Why value-based care? 

The fee-for-service model can be particularly harmful in addiction treatment settings, where treatment at the wrong level of care or for an insufficient period of time can lead to a return to substance use, overdose or even death. Additionally, movement toward a value-based care model can result in significant cost savings, ensuring that individuals are receiving ongoing recovery support rather than driving up costs through sporadic readmissions or emergency room visits. 

Research has shown that value-based care models can reduce costs and improve quality of care. They can also allow providers the freedom to innovate their treatment delivery and promote multidisciplinary collaboration to treat the whole person.
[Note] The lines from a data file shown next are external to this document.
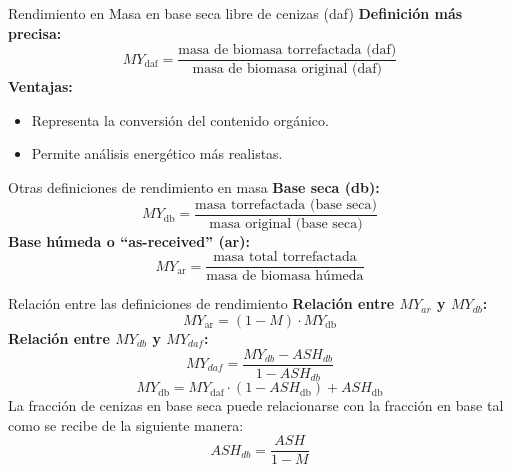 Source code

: \documentclass[main.tex]{subfiles}
\begin{document}
\begin{frame}{Rendimiento en Masa en base seca libre de cenizas (daf)}
\textbf{Definición más precisa:}
\[
MY_{\text{daf}} = \frac{\text{masa de biomasa torrefactada (daf)}}{\text{masa de biomasa original (daf)}}
\]
\textbf{Ventajas:}
\begin{itemize}
  \item Representa la conversión del contenido orgánico.
  \item Permite análisis energético más realistas.
\end{itemize}
\end{frame}

\begin{frame}{Otras definiciones de rendimiento en masa}
\textbf{Base seca (db):}
\[
MY_{\text{db}} = \frac{\text{masa torrefactada (base seca)}}{\text{masa original (base seca)}} 
\]
\textbf{Base húmeda o “as-received” (ar):}
\[
MY_{\text{ar}} = \frac{\text{masa total torrefactada}}{\text{masa de biomasa húmeda}}
\]
\end{frame}

\begin{frame}{Relación entre las definiciones de rendimiento}
\textbf{Relación entre $MY_{ar}$ y $MY_{db}$:}
\[
MY_{\text{ar}} = (1 - M) \cdot MY_{\text{db}} 
\]
\vspace{1em}
\textbf{Relación entre $MY_{db}$ y $MY_{daf}$:}
\[MY_{daf}=\frac{MY_{db}-ASH_{db}}{1-ASH_{db}}\]
\[
MY_{\text{db}} = MY_{\text{daf}} \cdot (1 - ASH_{\text{db}}) + ASH_{\text{db}} 
\]
La fracción de cenizas en base seca puede relacionarse con la fracción en base tal como se recibe de la siguiente manera:
\[ASH_{db}=\frac{ASH}{1-M}\]
\end{frame}
\end{document}
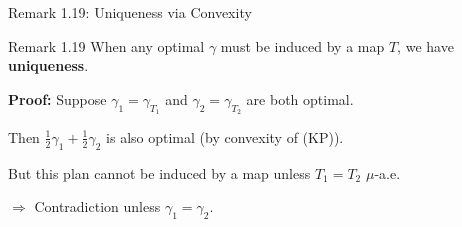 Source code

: \documentclass[aspectratio=169]{beamer}
\begin{document}
\begin{frame}{Remark 1.19: Uniqueness via Convexity}
\begin{block}{Remark 1.19}
When any optimal $\gamma$ must be induced by a map $T$, we have \textbf{uniqueness}.
\end{block}

\vspace{0.3cm}
\textbf{Proof:} Suppose $\gamma_1 = \gamma_{T_1}$ and $\gamma_2 = \gamma_{T_2}$ are both optimal.

\vspace{0.2cm}
Then $\frac{1}{2}\gamma_1 + \frac{1}{2}\gamma_2$ is also optimal (by convexity of (KP)).

\vspace{0.2cm}
But this plan cannot be induced by a map unless $T_1 = T_2$ $\mu$-a.e.

\vspace{0.2cm}
$\Rightarrow$ Contradiction unless $\gamma_1 = \gamma_2$.

\vspace{0.4cm}
\begin{center}
\end{center}
\end{frame}
\end{document}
Benefits of value-based care

Value-based care benefits clients, providers, payers and society as a whole. 

 

  • Clients: With value-based care, clients are more likely to get better faster, rather than churning through a system with a fixed length of stay that may not fully address their treatment needs. Value-based care allows for a person-centered, integrated treatment approach that makes it easier for clients to effectively address their mental, physical and behavioral health needs. Effective value-based care also addresses social determinants of health like housing, economic stability, relationships and other factors that can impact recovery. 
  • Providers: Providers experience greater satisfaction and less burnout when alliance-building, rather than paperwork, is at the heart of their day-to-day work. For many, value-based care enables clinicians to return to the reasons they entered the treatment field in the first place. Client engagement measures increase when the focus shifts toward a value-based approach, indicating a higher likelihood of treatment retention and thus a reduction in costs for readmission and early dropout. Incentive-based payments for value-based care can help treatment organizations continually improve and expand their services. 
  • Payers: Value-based payment models allow payers to increase efficiency by bundling payments that cover a full continuum of care for patients, rather than processing many claims over a short period of time.
  • Society: Society benefits immensely when individuals with addiction receive high-quality, individualized treatment. The value-based approach uses clinical expertise and quality care to drive costs down, helping eliminate spend on emergency interventions. More importantly, healing can take place in communities and family systems with each person that successfully enters recovery. Violence, overdose deaths, mental health crises and harmful generational cycles can be drastically reduced. Lives can be saved — and there is no price tag for the value this adds to society. 

 

Getting started with value-based care

Implementation of value-based care models can take time, but a few steps can prepare your treatment organization for value-based care contracts with payers:

  • Implement The ASAM Criteria – The ASAM Criteria sets the standard for addiction treatment placement at the right level of care. Ensure your staff and leadership are trained in the proper use of the Criteria, and for adult residential programs, consider working toward ASAM Level of Care certification by CARF International. This certification helps demonstrate to payers that a treatment program has the ability to deliver services consistent with the levels of care described in The ASAM Criteria. 
  • Monitor progress – Make the treatment plan a living, breathing document that is revisited regularly, and make adjustments as needed to ensure clients have what they need to achieve their individualized treatment goals. Find ways to increase treatment engagement (including after discharge) and monitor how retention improves as a result.
  • Leverage technology – In an understaffed field, value-driven technologies can help expand clinical expertise in your organization and ensure individualized interventions are being delivered at the right time to your clients. Digital platforms like Atlas don’t replace the therapeutic alliance, but rather enhance it, creating opportunities for additional insight on each client, between-session engagement and evidence-based tools for reflection, skill development and self-motivation.

 

As awareness of the benefits of value-based care increases, so will the demand in the addiction treatment field. Leadership can prepare by ensuring effective implementation of The ASAM Criteria, monitoring progress and collecting outcomes data and leveraging technology to support staff and engage clients.